Sunday, June 22, 2014

Important and Unread.

Running renders more universal the consciousness of very different people—traversing without prejudice occupations and political inclinations, age and gender. That's the most enjoyable social aspect of what is primarily an individual sport: running requires but one player, and yet it unites countless souls in the shared cadence of footsteps and breath, the rhythm of minutes, seconds and hours.  

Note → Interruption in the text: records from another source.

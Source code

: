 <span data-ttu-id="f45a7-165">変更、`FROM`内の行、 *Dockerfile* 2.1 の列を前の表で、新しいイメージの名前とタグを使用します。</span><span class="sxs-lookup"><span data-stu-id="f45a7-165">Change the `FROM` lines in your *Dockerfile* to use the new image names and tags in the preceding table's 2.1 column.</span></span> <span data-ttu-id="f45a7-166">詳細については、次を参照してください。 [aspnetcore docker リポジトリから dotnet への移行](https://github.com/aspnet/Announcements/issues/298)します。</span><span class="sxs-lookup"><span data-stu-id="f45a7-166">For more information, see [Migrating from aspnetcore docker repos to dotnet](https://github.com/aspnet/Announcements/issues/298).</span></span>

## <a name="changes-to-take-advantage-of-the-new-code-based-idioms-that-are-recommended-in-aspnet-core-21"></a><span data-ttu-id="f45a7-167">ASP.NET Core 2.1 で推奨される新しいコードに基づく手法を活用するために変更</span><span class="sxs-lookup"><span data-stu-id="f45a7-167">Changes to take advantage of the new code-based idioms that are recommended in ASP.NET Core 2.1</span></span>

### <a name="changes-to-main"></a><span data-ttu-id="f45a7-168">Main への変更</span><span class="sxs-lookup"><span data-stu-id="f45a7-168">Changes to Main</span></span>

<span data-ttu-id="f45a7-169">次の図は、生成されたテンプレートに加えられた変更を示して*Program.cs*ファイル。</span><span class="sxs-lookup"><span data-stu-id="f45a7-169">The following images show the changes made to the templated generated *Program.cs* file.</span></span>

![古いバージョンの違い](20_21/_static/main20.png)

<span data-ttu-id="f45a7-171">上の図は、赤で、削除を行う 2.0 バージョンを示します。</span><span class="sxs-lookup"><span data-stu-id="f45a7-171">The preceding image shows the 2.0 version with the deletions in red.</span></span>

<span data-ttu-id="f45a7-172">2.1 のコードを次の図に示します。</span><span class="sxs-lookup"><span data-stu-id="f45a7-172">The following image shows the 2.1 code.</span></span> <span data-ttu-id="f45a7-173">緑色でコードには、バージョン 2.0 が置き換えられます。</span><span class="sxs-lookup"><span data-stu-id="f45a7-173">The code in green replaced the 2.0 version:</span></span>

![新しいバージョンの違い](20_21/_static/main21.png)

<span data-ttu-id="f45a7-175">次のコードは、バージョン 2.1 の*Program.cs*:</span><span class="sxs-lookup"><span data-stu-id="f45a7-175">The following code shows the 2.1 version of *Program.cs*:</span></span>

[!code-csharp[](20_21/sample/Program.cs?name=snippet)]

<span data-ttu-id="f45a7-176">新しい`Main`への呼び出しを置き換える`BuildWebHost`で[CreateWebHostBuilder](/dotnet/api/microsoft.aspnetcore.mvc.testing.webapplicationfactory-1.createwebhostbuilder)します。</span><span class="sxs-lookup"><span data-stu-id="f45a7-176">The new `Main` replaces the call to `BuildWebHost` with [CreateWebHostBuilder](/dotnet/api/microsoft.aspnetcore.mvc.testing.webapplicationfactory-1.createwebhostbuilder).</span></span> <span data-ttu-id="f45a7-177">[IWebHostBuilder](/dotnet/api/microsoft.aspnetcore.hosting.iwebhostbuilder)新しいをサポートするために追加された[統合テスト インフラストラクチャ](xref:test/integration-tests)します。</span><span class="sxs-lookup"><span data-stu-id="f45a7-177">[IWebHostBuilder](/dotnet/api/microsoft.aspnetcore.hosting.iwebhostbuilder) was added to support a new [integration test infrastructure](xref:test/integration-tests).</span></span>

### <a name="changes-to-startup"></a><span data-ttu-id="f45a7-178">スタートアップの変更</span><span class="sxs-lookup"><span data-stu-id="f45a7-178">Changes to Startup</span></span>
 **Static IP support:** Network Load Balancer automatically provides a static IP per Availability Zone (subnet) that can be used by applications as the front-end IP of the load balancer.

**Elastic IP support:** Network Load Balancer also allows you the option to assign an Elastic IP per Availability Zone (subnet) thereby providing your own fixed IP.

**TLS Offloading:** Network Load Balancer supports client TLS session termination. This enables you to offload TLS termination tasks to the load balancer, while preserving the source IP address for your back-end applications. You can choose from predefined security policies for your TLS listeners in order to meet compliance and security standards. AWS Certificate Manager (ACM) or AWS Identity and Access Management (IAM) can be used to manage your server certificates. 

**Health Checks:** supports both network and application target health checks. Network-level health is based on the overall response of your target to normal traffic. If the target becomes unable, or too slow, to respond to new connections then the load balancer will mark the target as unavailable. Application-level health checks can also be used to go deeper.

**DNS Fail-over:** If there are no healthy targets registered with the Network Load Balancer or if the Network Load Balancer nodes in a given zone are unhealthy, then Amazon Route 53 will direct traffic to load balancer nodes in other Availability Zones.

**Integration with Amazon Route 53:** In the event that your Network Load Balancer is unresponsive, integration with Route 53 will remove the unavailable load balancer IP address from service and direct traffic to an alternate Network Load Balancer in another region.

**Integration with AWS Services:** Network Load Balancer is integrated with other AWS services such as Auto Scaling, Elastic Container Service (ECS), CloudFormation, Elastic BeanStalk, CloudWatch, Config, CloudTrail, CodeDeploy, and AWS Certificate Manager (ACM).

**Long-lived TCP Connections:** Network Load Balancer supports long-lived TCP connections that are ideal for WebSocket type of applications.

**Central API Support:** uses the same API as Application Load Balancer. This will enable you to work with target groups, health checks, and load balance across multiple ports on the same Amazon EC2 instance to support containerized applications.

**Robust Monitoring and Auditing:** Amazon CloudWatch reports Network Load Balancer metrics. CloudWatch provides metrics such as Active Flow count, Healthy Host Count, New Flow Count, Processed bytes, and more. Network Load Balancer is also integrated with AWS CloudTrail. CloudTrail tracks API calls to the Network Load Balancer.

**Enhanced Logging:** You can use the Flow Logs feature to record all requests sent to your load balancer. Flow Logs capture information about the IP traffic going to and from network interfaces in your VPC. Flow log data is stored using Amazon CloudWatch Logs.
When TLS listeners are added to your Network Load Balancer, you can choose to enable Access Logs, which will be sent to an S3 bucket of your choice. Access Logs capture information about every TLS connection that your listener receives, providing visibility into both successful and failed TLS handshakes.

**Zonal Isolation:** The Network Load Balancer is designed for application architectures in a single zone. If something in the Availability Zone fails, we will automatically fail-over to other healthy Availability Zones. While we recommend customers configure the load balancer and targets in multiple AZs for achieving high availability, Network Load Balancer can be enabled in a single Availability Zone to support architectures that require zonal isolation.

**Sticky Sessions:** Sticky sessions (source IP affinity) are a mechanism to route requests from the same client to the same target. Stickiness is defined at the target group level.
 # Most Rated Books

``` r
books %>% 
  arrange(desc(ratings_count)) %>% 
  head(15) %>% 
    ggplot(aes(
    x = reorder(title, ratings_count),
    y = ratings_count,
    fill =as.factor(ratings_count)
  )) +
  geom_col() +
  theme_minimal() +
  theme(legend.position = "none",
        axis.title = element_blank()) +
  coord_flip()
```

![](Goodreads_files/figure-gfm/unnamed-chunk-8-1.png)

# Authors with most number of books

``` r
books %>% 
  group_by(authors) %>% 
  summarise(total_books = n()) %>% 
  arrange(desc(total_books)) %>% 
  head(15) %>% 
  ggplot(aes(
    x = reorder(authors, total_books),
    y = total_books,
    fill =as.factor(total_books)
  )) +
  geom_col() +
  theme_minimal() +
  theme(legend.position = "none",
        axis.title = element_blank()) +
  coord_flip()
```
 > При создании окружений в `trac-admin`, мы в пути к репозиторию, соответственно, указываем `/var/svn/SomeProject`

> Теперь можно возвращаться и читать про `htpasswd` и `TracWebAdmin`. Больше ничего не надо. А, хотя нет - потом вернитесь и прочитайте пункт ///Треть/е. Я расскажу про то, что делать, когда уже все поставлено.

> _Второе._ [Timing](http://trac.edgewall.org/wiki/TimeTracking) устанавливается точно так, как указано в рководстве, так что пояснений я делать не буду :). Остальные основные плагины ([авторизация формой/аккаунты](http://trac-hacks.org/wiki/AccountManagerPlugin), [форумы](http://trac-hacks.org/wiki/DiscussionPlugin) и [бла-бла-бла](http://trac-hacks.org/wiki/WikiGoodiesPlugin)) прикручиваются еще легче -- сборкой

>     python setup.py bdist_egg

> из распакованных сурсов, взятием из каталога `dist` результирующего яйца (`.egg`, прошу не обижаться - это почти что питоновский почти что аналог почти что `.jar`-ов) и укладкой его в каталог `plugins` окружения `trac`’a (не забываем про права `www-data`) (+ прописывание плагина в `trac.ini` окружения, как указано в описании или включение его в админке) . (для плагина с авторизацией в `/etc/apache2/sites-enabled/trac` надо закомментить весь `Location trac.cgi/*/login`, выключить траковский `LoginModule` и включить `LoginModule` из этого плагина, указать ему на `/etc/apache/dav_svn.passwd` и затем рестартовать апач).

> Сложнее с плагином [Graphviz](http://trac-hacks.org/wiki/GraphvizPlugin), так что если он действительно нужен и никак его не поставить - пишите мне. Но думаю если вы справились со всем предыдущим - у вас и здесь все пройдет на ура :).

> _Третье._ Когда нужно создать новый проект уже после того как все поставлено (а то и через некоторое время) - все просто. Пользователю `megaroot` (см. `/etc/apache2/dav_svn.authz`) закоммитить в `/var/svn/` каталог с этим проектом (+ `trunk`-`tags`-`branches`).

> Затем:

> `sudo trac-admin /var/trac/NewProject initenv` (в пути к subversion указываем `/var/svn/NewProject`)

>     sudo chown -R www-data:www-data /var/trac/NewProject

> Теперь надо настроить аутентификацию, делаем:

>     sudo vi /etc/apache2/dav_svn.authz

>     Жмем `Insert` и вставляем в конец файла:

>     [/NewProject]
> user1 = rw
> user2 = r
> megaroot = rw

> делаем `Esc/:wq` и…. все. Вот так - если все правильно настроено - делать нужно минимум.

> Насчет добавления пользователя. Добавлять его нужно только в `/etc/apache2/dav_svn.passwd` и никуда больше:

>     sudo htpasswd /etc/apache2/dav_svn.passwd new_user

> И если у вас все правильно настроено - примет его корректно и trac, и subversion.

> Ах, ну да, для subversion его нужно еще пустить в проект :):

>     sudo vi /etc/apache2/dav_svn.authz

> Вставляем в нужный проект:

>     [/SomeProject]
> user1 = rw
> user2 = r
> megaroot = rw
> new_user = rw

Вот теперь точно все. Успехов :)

Lately my running companions have included a postal worker, a librarian, a yoga teacher, a humanitarian aid researcher (who also happens to be my partner), a few college professors, a banker, a press agent, a physiatrist and two surgeons. One of the surgeons is the same age as me, transplanting kidneys and other vital organs for a living. When I am with him I think about how distinctly different our perceptions of the world must be. He has not only seen the inside of a living body—heart quivering, innards churning away—he has come to know intimately that secret world, slicing, sponging, suturing. I have not. If ever I have the occasion to cut into a human body, I am sure I will be a changed man. An invisible infrastructure of intertwined channels of swishing blood and densely packed organs and bones is animated beneath the skin, while we go about our business: sleeping, washing dishes, reading a book. This realm of knowledge and experience joins three others which seem inexhaustibly vast to me: the study of physics, the conundrum of educating of our children and the complex structures of philosophical thought.

*   *   *

I first saw a dead man on Memorial Day. It was a profound experience. I had spent the weekend in Boston with my partner and our three dogs, and was driving home to Rhode Island in the late afternoon on route 93. The dogs were in the back seat, piled on top of one another and sleeping off the weekend play. The traffic wasn't particularly heavy, but—typical of New England highways—there were plenty of us on the road, hundreds of people lamenting the return to work the next day, after a day of cookouts and badminton, woven lawn chairs and mosquitoes.

Cars were all around me, driving 60-80 miles an hour, when a motorcycle came racing up from behind on my left. He hot-dogged it a little, but not too much—weaving in and out poetically, enjoying the lyrical movement of the bike. The motorcycle was bright red, and the man driving it was well-covered in dark, thick clothing, because May can be cold up here. I said aloud, as I always do, "that guy's going to kill himself."  He disappeared quickly beyond the cars in front of me. 

Two minutes later traffic slowed abruptly, with everyone braking to a crawl. That's when I saw him. He was on his stomach in the middle of the highway, one arm stretched over head, and the other wrapped beneath, crossing his chest. The red bike peppered the asphalt in dozens of pieces. There was no blood. Several cars had pulled over only seconds earlier, and dozens of people were running toward the oncoming traffic. One man was in sandals and tee-shirt, suntanned and chubby. He was running as fast as he could, trying to steer clear of cars. His barrel chest jiggled beneath his horrified face. I had arrived only seconds after the crash, and the poor man was clearly dead, a whole life and world unknown to me had come to an end. I could only continue moving, because to stop would have caused even more pandemonium with three dogs in the back of the car. There were already many, many people on the scene, trying to know what to do. Several were on their phones with panicked expressions on their faces. A woman was crying.

The dead man's helmet was on, completely obscuring his identity. Mercifully spared a glimpse of his face, I nevertheless thought repeatedly about this awful moment over the next several hours, and into the next day. I began to scour the internet, googling succinct phrases: "motorcycle accident, dead, 93, memorial day, crash." Almost immediately I found a very brief report, which described little more than the superficial facts: a man had lost control of his motorcycle on Memorial Day on route 93 near Canton at around 3:30 in the afternoon. He was pronounced dead at Boston Medical Center. It was a red Yamaha. He was 33. I checked every day for a week, and learned no more. The police were withholding his name.

I sent an email to myself with links to the scant information I found. I labeled it "important" and left it "unread" to remind me to continue the search.

A little time passed and I stopped checking, going about my business. I forgot about him for a while but was reminded one day to continue the search. I found out his name was Maxim. I learned his last name too. He was from Kazakhstan. He must have been well-liked because a fund had been established in his name and thousands of dollars had already been collected. I found pictures of him with his buddies, posing in front of statues, sitting on a horse, sitting on his red motorcycle. Short-cropped hair, with a monkey on a beach. Thumbs up with a snowman in winter, and shirtless with a surfboard. Always smiling. Slightly crooked teeth, solid build. Happy.

I don't know why it felt so important to find him, to put a name and face on the heap of muscle and bone in the middle of the highway. It wasn't morbid curiosity and yet it had less to do with preserving his dignity or as an expression of sympathy than it did with longing to be connected to one another through the human condition. I first saw him in a moment of violent, chaotic death, and that alone wouldn't do. Our shared experience—his and mine—felt incomplete without learning who he was, what kind of life he'd lived and the unknown world he left behind.